This memorial lecture by Bruce Holloway traces the development of bacterial genetic analysis, focusing on Pseudomonas aeruginosa as a model organism. Beginning in 1953, Holloway and colleagues established P. aeruginosa as suitable for genetic study, demonstrating conjugation, transduction via bacteriophage, and developing fertility factors like FP2. Key developments included discovering the '43°C effect'—a temperature-dependent loss of restriction function—and identifying that P. aeruginosa lacks clustered biosynthetic genes unlike E. coli. The R68.45 plasmid, containing the IS21 insertion sequence, proved crucial for efficient chromosome mapping across diverse bacteria. By the late 1980s, recombinant DNA techniques enabled physical mapping using cosmid libraries, pulsed-field gel electrophoresis (PFGE), and restriction enzyme mapping. These approaches constructed comprehensive physical-genetic maps for P. aeruginosa PAO (5.9 Mb circular chromosome) and enabled genetic analysis of organisms lacking natural gene transfer mechanisms. The lecture concludes by highlighting whole genome sequencing as the next frontier, with shotgun sequencing reducing costs dramatically and revealing previously unknown genes.

Key findings

• P. aeruginosa was successfully developed as a genetic model organism using conjugation, transduction, and fertility factors, with key plasmids like FP2 and R68.45 enabling chromosome mapping.
• P. aeruginosa lacks clustered biosynthetic genes and exhibits 'supraoperonic clustering', differing fundamentally from E. coli's gene organization pattern.
• Physical mapping techniques combining cosmid libraries, PFGE, and restriction enzyme analysis enabled high-resolution genetic maps independent of biological limitations of conjugation and transduction.

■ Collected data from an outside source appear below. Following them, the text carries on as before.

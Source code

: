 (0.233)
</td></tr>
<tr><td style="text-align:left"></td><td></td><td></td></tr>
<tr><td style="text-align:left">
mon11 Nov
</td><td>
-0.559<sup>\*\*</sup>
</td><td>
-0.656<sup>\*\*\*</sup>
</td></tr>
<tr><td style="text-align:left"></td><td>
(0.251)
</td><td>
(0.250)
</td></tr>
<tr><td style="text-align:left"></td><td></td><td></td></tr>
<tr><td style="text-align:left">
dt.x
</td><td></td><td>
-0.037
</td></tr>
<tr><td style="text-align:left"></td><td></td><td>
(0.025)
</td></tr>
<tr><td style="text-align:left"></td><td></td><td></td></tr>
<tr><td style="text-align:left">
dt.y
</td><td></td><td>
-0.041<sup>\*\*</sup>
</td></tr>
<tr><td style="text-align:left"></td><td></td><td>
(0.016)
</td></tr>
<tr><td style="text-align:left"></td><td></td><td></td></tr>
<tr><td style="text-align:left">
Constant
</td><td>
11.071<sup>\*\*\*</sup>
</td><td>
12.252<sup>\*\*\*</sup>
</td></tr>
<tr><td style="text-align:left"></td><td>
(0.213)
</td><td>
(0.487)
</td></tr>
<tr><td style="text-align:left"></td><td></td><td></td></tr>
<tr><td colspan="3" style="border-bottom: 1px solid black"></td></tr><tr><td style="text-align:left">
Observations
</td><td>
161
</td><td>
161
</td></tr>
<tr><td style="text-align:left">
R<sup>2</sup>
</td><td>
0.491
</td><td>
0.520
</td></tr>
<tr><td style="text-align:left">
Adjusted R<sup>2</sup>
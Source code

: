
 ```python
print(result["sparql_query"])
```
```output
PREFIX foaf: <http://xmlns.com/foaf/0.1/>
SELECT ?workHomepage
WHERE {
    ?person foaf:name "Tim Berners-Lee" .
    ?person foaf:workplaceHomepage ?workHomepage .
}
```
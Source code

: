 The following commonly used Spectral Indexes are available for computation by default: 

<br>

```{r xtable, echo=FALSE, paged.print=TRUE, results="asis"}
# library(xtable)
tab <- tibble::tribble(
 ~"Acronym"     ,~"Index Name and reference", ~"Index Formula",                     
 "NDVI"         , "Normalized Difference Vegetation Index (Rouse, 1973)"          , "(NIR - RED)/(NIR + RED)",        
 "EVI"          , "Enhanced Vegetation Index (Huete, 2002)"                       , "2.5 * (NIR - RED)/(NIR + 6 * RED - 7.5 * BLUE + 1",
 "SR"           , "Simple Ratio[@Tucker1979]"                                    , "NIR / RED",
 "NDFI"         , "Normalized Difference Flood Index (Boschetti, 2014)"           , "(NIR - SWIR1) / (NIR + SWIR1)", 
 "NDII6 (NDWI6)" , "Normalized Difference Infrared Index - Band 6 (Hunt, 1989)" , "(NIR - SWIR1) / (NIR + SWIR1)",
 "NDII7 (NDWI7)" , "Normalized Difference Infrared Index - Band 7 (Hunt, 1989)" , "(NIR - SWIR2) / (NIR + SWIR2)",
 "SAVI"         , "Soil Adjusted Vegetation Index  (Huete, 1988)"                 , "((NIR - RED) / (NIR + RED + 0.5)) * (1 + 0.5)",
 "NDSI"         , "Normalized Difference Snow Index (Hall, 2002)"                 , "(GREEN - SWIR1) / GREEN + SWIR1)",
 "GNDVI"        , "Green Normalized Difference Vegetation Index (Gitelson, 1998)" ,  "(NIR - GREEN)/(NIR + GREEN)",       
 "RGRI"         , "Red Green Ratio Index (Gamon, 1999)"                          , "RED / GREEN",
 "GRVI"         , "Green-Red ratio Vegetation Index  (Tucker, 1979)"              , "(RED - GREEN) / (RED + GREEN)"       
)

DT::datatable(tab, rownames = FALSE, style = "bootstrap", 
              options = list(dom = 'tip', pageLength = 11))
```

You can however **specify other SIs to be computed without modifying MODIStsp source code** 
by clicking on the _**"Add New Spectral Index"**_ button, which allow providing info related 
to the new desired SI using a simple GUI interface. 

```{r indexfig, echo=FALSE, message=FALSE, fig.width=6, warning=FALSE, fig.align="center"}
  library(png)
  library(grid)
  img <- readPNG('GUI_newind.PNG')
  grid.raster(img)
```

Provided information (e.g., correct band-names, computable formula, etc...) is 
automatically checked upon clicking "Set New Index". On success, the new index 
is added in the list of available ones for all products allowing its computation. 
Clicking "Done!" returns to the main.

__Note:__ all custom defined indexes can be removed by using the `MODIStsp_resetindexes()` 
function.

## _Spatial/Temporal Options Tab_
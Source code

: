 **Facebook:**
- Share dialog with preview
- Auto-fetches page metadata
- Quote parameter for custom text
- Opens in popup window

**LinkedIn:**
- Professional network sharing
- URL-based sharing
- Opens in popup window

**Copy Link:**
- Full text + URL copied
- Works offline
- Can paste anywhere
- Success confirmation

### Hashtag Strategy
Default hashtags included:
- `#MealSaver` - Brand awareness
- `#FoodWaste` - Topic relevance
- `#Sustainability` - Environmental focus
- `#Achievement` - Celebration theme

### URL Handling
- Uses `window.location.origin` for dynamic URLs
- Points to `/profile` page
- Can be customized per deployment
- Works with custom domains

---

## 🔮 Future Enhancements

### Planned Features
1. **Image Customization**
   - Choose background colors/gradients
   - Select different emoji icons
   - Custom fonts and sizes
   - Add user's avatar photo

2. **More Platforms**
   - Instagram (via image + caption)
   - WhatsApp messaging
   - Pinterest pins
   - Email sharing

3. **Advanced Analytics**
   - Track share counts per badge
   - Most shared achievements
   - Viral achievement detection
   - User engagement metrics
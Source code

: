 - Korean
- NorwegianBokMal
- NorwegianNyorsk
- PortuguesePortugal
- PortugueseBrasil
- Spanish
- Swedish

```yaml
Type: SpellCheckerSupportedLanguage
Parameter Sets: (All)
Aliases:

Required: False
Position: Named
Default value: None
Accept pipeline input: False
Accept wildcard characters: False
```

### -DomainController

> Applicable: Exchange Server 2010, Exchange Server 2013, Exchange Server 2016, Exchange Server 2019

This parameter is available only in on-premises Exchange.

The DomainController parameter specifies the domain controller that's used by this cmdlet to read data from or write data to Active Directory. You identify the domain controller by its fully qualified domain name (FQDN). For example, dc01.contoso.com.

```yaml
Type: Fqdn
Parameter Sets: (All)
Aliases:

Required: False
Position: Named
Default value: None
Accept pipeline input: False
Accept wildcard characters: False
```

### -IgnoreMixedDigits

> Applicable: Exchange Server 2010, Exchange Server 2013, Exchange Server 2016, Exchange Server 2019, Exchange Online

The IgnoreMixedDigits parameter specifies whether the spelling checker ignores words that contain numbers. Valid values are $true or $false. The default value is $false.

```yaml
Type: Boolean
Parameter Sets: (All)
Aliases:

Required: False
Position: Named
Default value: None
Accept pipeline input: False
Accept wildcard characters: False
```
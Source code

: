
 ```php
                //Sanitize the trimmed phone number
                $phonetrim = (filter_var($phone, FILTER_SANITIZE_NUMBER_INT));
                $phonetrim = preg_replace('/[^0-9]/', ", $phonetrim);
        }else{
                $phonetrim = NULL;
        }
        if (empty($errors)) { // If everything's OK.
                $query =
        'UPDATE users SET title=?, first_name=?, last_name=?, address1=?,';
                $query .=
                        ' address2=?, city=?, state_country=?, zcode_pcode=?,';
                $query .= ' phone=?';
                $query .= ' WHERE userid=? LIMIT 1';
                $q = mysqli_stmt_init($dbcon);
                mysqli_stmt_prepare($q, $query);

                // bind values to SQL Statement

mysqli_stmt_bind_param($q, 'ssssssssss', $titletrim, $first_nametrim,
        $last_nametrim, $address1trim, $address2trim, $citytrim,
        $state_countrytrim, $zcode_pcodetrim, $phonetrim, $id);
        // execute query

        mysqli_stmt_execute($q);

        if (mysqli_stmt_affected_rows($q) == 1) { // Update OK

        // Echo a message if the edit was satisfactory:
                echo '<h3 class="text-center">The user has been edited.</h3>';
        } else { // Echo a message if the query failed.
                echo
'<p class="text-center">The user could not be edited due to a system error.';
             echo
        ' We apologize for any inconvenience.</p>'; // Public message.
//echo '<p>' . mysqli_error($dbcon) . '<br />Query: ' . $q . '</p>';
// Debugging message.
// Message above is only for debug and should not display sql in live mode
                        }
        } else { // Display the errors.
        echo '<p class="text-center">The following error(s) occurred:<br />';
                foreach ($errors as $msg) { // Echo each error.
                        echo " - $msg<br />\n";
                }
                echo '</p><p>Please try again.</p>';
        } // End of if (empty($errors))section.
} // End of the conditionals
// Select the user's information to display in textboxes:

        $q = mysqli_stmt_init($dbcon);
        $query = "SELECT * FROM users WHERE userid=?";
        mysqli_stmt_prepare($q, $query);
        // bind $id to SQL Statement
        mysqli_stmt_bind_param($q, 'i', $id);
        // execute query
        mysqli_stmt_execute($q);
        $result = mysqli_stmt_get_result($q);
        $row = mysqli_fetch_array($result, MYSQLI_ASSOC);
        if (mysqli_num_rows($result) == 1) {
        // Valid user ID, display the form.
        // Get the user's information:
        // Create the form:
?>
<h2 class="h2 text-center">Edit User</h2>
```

• The IS21 insertion sequence in R68.45 enables efficient chromosome mobilization across diverse gram-negative bacteria, making it widely applicable for genetic analysis.
• Whole genome sequencing using shotgun strategies dramatically reduced costs and time, enabling discovery of novel genes and providing comprehensive genomic profiles beyond traditional mutational approaches.